IaC AWS

Terraform Module: AWS Aurora Cluster — production-ready provisioner-aware clusters in one block

Quick take — A reusable hashicorp/aws ~> 5.0 Terraform module for Amazon Aurora (PostgreSQL/MySQL): provisioned or Serverless v2 clusters with KMS encryption, IAM auth, automated backups and cluster instances. New here? Jump to the Quickstart below to deploy it in minutes; read on for how it works and when to reach for it.

Quickstart (copy-paste)

Minimal, runnable configuration — drop this in a .tf file and fill in the "..." placeholders (each required input is commented):

provider "aws" {
  region = "us-east-1"
}

module "aurora" {
  source = "git::https://dev.azure.com/teknohut/kloudvin/_git/terraform-modules//terraform-module-aws-aurora?ref=v1.0.0"
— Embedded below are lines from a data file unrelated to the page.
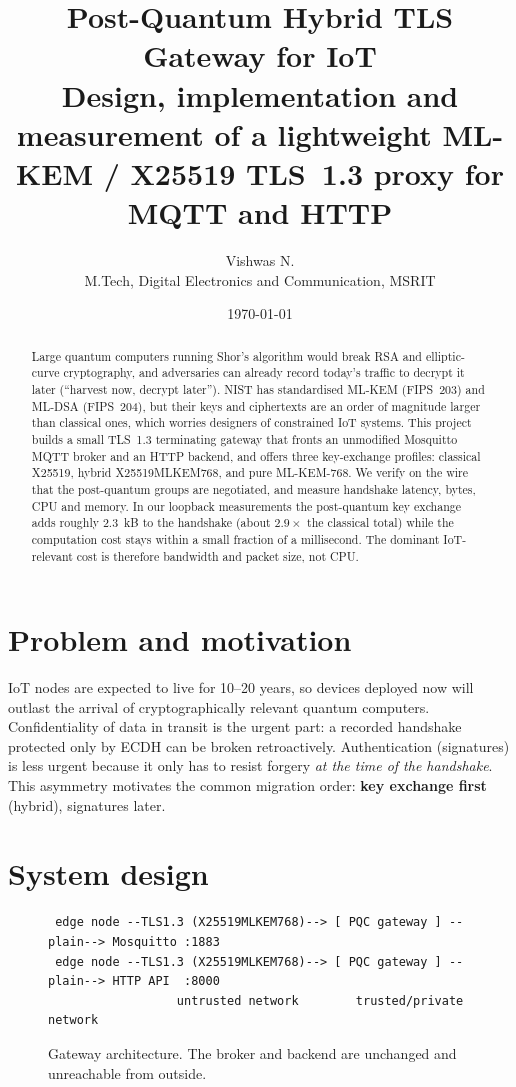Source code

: \documentclass[11pt,a4paper]{article}
\title{Post-Quantum Hybrid TLS Gateway for IoT\\[2pt]
\large Design, implementation and measurement of a lightweight ML-KEM / X25519 TLS~1.3 proxy for MQTT and HTTP}
\author{Vishwas N.\\ M.Tech, Digital Electronics and Communication, MSRIT}
\date{\today}
\newcommand{\mlkem}{ML-KEM-768}
\begin{document}
\maketitle

\begin{abstract}
Large quantum computers running Shor's algorithm would break RSA and elliptic-curve
cryptography, and adversaries can already record today's traffic to decrypt it later
(``harvest now, decrypt later''). NIST has standardised ML-KEM (FIPS~203) and ML-DSA
(FIPS~204), but their keys and ciphertexts are an order of magnitude larger than
classical ones, which worries designers of constrained IoT systems. This project builds
a small TLS~1.3 terminating gateway that fronts an unmodified Mosquitto MQTT broker and
an HTTP backend, and offers three key-exchange profiles: classical X25519, hybrid
X25519MLKEM768, and pure \mlkem. We verify on the wire that the post-quantum groups are
negotiated, and measure handshake latency, bytes, CPU and memory. In our loopback
measurements the post-quantum key exchange adds roughly 2.3~kB to the handshake (about
$2.9\times$ the classical total) while the computation cost stays within a small
fraction of a millisecond. The dominant IoT-relevant cost is therefore bandwidth and
packet size, not CPU.
\end{abstract}

\section{Problem and motivation}
IoT nodes are expected to live for 10--20 years, so devices deployed now will outlast the
arrival of cryptographically relevant quantum computers. Confidentiality of data in
transit is the urgent part: a recorded handshake protected only by ECDH can be broken
retroactively. Authentication (signatures) is less urgent because it only has to resist
forgery \emph{at the time of the handshake}. This asymmetry motivates the common
migration order: \textbf{key exchange first} (hybrid), signatures later.

\section{System design}
\begin{figure}[H]\centering
\begin{lstlisting}
 edge node --TLS1.3 (X25519MLKEM768)--> [ PQC gateway ] --plain--> Mosquitto :1883
 edge node --TLS1.3 (X25519MLKEM768)--> [ PQC gateway ] --plain--> HTTP API  :8000
                  untrusted network        trusted/private network
\end{lstlisting}
\caption{Gateway architecture. The broker and backend are unchanged and unreachable from outside.}
\end{figure}
\end{document}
  name_prefix = "..."           # Prefix for resource names; becomes `<prefix>-aurora`.
  vpc_id      = "..."           # VPC for the cluster security group.
  subnet_ids  = ["...", "..."]  # Subnets (>= 2 AZs) for the DB subnet group.
}

Then terraform init && terraform apply. Every other input has a sensible default — see Inputs below to override behaviour.

What this module is

Amazon Aurora is AWS’s MySQL- and PostgreSQL-compatible relational engine that decouples compute from a distributed, self-healing storage layer replicated six ways across three Availability Zones. Unlike plain RDS, an Aurora cluster is the top-level object: you create one aws_rds_cluster that owns the shared storage volume, the writer endpoint, and the reader endpoint, and then attach one or more aws_rds_cluster_instance compute nodes to it. The cluster also governs backups, encryption, the engine version, and (for Serverless v2) the autoscaling capacity range.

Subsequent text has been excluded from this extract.